TASK GOAL:
Return the data below, unchanged.

SUPPLIED ENTRIES:
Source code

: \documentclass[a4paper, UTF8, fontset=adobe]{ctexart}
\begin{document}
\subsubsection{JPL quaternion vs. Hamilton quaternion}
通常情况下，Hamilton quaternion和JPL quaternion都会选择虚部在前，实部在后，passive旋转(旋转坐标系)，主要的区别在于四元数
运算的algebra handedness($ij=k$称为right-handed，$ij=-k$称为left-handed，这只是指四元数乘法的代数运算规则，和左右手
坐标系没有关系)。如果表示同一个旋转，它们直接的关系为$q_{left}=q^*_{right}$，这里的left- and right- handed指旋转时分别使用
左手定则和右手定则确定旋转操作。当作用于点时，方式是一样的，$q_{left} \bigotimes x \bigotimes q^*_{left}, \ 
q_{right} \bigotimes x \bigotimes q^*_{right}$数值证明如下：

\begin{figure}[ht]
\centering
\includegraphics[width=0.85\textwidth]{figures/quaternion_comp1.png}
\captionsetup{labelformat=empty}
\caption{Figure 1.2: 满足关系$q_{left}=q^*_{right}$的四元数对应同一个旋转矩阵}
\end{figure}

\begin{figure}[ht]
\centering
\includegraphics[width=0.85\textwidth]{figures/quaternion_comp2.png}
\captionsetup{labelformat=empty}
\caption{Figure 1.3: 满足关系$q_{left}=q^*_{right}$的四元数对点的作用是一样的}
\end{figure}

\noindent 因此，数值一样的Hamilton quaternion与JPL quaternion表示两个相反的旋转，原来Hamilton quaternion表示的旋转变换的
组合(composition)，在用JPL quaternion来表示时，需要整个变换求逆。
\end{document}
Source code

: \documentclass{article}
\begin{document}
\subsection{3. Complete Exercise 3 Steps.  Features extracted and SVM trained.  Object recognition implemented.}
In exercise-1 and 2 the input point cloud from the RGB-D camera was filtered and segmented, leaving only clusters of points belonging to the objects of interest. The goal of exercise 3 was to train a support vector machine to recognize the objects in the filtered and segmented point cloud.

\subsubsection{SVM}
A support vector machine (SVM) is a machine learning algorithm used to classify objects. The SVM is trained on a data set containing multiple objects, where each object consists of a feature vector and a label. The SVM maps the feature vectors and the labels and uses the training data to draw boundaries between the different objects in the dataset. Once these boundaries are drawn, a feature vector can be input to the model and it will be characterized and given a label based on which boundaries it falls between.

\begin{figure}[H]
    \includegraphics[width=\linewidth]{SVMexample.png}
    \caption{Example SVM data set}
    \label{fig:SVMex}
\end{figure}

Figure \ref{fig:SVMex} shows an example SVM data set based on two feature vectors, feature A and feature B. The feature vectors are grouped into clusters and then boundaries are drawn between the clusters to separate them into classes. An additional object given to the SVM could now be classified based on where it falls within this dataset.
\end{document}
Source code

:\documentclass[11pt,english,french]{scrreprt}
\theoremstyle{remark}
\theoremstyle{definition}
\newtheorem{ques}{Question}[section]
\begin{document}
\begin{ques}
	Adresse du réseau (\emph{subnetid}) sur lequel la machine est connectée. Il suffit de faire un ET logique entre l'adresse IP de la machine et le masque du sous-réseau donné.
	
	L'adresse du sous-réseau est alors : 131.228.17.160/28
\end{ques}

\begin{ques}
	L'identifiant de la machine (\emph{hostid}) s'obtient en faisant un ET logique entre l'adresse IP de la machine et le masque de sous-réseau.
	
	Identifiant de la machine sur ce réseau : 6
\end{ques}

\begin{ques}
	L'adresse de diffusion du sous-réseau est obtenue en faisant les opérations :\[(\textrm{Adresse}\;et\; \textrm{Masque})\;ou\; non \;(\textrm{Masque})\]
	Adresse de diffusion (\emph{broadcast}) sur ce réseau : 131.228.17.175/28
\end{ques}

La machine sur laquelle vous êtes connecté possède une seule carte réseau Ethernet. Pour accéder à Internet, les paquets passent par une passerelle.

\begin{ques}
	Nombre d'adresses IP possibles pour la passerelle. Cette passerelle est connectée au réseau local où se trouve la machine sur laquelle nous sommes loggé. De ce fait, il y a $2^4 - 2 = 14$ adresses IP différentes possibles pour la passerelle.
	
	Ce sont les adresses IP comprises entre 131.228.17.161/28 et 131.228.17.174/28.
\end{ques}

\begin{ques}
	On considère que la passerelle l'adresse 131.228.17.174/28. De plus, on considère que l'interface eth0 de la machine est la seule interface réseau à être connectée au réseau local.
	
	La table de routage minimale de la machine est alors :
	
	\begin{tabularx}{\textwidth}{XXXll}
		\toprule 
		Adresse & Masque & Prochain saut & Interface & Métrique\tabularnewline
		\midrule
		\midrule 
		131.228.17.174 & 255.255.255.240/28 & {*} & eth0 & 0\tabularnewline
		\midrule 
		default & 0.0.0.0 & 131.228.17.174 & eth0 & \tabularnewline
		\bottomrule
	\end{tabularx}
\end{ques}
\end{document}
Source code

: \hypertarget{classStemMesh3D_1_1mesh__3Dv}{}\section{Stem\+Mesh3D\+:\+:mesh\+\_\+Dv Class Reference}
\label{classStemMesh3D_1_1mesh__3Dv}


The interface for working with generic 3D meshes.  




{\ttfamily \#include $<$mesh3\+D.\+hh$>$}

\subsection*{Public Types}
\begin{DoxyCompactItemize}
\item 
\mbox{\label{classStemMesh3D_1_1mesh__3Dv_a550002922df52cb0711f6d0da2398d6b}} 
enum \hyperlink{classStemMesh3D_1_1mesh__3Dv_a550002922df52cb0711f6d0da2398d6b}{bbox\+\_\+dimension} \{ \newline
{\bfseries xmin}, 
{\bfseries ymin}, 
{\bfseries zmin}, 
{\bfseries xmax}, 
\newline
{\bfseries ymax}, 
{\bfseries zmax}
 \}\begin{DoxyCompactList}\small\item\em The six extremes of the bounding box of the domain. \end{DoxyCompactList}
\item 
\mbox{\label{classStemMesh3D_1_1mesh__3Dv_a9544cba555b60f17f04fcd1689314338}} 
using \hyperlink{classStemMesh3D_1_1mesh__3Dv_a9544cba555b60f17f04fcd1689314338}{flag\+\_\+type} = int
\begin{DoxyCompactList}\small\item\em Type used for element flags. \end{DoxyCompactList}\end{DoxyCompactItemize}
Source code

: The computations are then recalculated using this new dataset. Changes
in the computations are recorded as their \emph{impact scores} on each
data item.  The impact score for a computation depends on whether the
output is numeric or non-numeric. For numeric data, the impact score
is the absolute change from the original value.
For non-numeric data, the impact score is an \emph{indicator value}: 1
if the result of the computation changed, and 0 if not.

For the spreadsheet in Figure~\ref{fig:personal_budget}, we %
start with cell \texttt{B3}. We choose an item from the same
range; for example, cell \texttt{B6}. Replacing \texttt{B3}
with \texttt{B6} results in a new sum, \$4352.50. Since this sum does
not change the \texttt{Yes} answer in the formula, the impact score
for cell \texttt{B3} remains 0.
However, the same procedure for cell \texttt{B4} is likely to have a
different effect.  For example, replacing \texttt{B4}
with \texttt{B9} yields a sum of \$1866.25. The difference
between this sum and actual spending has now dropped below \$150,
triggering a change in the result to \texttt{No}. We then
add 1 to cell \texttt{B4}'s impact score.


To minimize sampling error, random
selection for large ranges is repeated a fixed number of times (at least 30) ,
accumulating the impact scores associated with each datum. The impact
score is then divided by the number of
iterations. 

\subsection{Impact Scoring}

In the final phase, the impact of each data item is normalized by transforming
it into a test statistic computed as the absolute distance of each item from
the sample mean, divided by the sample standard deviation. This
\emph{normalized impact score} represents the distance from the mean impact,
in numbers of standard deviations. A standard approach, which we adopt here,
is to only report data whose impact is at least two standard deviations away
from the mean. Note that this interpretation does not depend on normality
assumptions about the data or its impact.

PROBLEM SOLUTION:
Source code

: \documentclass[a4paper, UTF8, fontset=adobe]{ctexart}
\begin{document}
\subsubsection{JPL quaternion vs. Hamilton quaternion}
通常情况下，Hamilton quaternion和JPL quaternion都会选择虚部在前，实部在后，passive旋转(旋转坐标系)，主要的区别在于四元数
运算的algebra handedness($ij=k$称为right-handed，$ij=-k$称为left-handed，这只是指四元数乘法的代数运算规则，和左右手
坐标系没有关系)。如果表示同一个旋转，它们直接的关系为$q_{left}=q^*_{right}$，这里的left- and right- handed指旋转时分别使用
左手定则和右手定则确定旋转操作。当作用于点时，方式是一样的，$q_{left} \bigotimes x \bigotimes q^*_{left}, \ 
q_{right} \bigotimes x \bigotimes q^*_{right}$数值证明如下：

\begin{figure}[ht]
\centering
\includegraphics[width=0.85\textwidth]{figures/quaternion_comp1.png}
\captionsetup{labelformat=empty}
\caption{Figure 1.2: 满足关系$q_{left}=q^*_{right}$的四元数对应同一个旋转矩阵}
\end{figure}

\begin{figure}[ht]
\centering
\includegraphics[width=0.85\textwidth]{figures/quaternion_comp2.png}
\captionsetup{labelformat=empty}
\caption{Figure 1.3: 满足关系$q_{left}=q^*_{right}$的四元数对点的作用是一样的}
\end{figure}

\noindent 因此，数值一样的Hamilton quaternion与JPL quaternion表示两个相反的旋转，原来Hamilton quaternion表示的旋转变换的
组合(composition)，在用JPL quaternion来表示时，需要整个变换求逆。
\end{document}
Source code

: \documentclass{article}
\begin{document}
\subsection{3. Complete Exercise 3 Steps.  Features extracted and SVM trained.  Object recognition implemented.}
In exercise-1 and 2 the input point cloud from the RGB-D camera was filtered and segmented, leaving only clusters of points belonging to the objects of interest. The goal of exercise 3 was to train a support vector machine to recognize the objects in the filtered and segmented point cloud.

\subsubsection{SVM}
A support vector machine (SVM) is a machine learning algorithm used to classify objects. The SVM is trained on a data set containing multiple objects, where each object consists of a feature vector and a label. The SVM maps the feature vectors and the labels and uses the training data to draw boundaries between the different objects in the dataset. Once these boundaries are drawn, a feature vector can be input to the model and it will be characterized and given a label based on which boundaries it falls between.

\begin{figure}[H]
    \includegraphics[width=\linewidth]{SVMexample.png}
    \caption{Example SVM data set}
    \label{fig:SVMex}
\end{figure}

Figure \ref{fig:SVMex} shows an example SVM data set based on two feature vectors, feature A and feature B. The feature vectors are grouped into clusters and then boundaries are drawn between the clusters to separate them into classes. An additional object given to the SVM could now be classified based on where it falls within this dataset.
\end{document}
Source code

:\documentclass[11pt,english,french]{scrreprt}
\theoremstyle{remark}
\theoremstyle{definition}
\newtheorem{ques}{Question}[section]
\begin{document}
\begin{ques}
	Adresse du réseau (\emph{subnetid}) sur lequel la machine est connectée. Il suffit de faire un ET logique entre l'adresse IP de la machine et le masque du sous-réseau donné.
	
	L'adresse du sous-réseau est alors : 131.228.17.160/28
\end{ques}

\begin{ques}
	L'identifiant de la machine (\emph{hostid}) s'obtient en faisant un ET logique entre l'adresse IP de la machine et le masque de sous-réseau.
	
	Identifiant de la machine sur ce réseau : 6
\end{ques}

\begin{ques}
	L'adresse de diffusion du sous-réseau est obtenue en faisant les opérations :\[(\textrm{Adresse}\;et\; \textrm{Masque})\;ou\; non \;(\textrm{Masque})\]
	Adresse de diffusion (\emph{broadcast}) sur ce réseau : 131.228.17.175/28
\end{ques}

La machine sur laquelle vous êtes connecté possède une seule carte réseau Ethernet. Pour accéder à Internet, les paquets passent par une passerelle.

\begin{ques}
	Nombre d'adresses IP possibles pour la passerelle. Cette passerelle est connectée au réseau local où se trouve la machine sur laquelle nous sommes loggé. De ce fait, il y a $2^4 - 2 = 14$ adresses IP différentes possibles pour la passerelle.
	
	Ce sont les adresses IP comprises entre 131.228.17.161/28 et 131.228.17.174/28.
\end{ques}

\begin{ques}
	On considère que la passerelle l'adresse 131.228.17.174/28. De plus, on considère que l'interface eth0 de la machine est la seule interface réseau à être connectée au réseau local.
	
	La table de routage minimale de la machine est alors :
	
	\begin{tabularx}{\textwidth}{XXXll}
		\toprule 
		Adresse & Masque & Prochain saut & Interface & Métrique\tabularnewline
		\midrule
		\midrule 
		131.228.17.174 & 255.255.255.240/28 & {*} & eth0 & 0\tabularnewline
		\midrule 
		default & 0.0.0.0 & 131.228.17.174 & eth0 & \tabularnewline
		\bottomrule
	\end{tabularx}
\end{ques}
\end{document}
Source code

: \hypertarget{classStemMesh3D_1_1mesh__3Dv}{}\section{Stem\+Mesh3D\+:\+:mesh\+\_\+Dv Class Reference}
\label{classStemMesh3D_1_1mesh__3Dv}


The interface for working with generic 3D meshes.  




{\ttfamily \#include $<$mesh3\+D.\+hh$>$}

\subsection*{Public Types}
\begin{DoxyCompactItemize}
\item 
\mbox{\label{classStemMesh3D_1_1mesh__3Dv_a550002922df52cb0711f6d0da2398d6b}} 
enum \hyperlink{classStemMesh3D_1_1mesh__3Dv_a550002922df52cb0711f6d0da2398d6b}{bbox\+\_\+dimension} \{ \newline
{\bfseries xmin}, 
{\bfseries ymin}, 
{\bfseries zmin}, 
{\bfseries xmax}, 
\newline
{\bfseries ymax}, 
{\bfseries zmax}
 \}\begin{DoxyCompactList}\small\item\em The six extremes of the bounding box of the domain. \end{DoxyCompactList}
\item 
\mbox{\label{classStemMesh3D_1_1mesh__3Dv_a9544cba555b60f17f04fcd1689314338}} 
using \hyperlink{classStemMesh3D_1_1mesh__3Dv_a9544cba555b60f17f04fcd1689314338}{flag\+\_\+type} = int
\begin{DoxyCompactList}\small\item\em Type used for element flags. \end{DoxyCompactList}\end{DoxyCompactItemize}
Source code

: The computations are then recalculated using this new dataset. Changes
in the computations are recorded as their \emph{impact scores} on each
data item.  The impact score for a computation depends on whether the
output is numeric or non-numeric. For numeric data, the impact score
is the absolute change from the original value.
For non-numeric data, the impact score is an \emph{indicator value}: 1
if the result of the computation changed, and 0 if not.

For the spreadsheet in Figure~\ref{fig:personal_budget}, we %
start with cell \texttt{B3}. We choose an item from the same
range; for example, cell \texttt{B6}. Replacing \texttt{B3}
with \texttt{B6} results in a new sum, \$4352.50. Since this sum does
not change the \texttt{Yes} answer in the formula, the impact score
for cell \texttt{B3} remains 0.
However, the same procedure for cell \texttt{B4} is likely to have a
different effect.  For example, replacing \texttt{B4}
with \texttt{B9} yields a sum of \$1866.25. The difference
between this sum and actual spending has now dropped below \$150,
triggering a change in the result to \texttt{No}. We then
add 1 to cell \texttt{B4}'s impact score.


To minimize sampling error, random
selection for large ranges is repeated a fixed number of times (at least 30) ,
accumulating the impact scores associated with each datum. The impact
score is then divided by the number of
iterations. 

\subsection{Impact Scoring}

In the final phase, the impact of each data item is normalized by transforming
it into a test statistic computed as the absolute distance of each item from
the sample mean, divided by the sample standard deviation. This
\emph{normalized impact score} represents the distance from the mean impact,
in numbers of standard deviations. A standard approach, which we adopt here,
is to only report data whose impact is at least two standard deviations away
from the mean. Note that this interpretation does not depend on normality
assumptions about the data or its impact.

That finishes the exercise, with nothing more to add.